The output should be all lines of the entries below in which the word "coursebibliography" occurs.

Records contained in a dataset
↓↓↓

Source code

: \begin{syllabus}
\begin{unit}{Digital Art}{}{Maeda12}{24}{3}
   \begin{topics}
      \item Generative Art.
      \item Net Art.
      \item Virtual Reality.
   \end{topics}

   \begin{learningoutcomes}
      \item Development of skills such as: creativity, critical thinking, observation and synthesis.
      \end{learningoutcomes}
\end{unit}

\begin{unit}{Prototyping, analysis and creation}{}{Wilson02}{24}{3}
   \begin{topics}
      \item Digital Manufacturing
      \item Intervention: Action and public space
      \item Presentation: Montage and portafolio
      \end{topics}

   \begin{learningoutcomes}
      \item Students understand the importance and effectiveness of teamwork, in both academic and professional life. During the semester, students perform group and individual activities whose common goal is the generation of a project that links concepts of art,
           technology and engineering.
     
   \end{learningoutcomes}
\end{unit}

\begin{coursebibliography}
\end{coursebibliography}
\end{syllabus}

↑↑↑

→ Exercise response:
\begin{coursebibliography}
\end{coursebibliography}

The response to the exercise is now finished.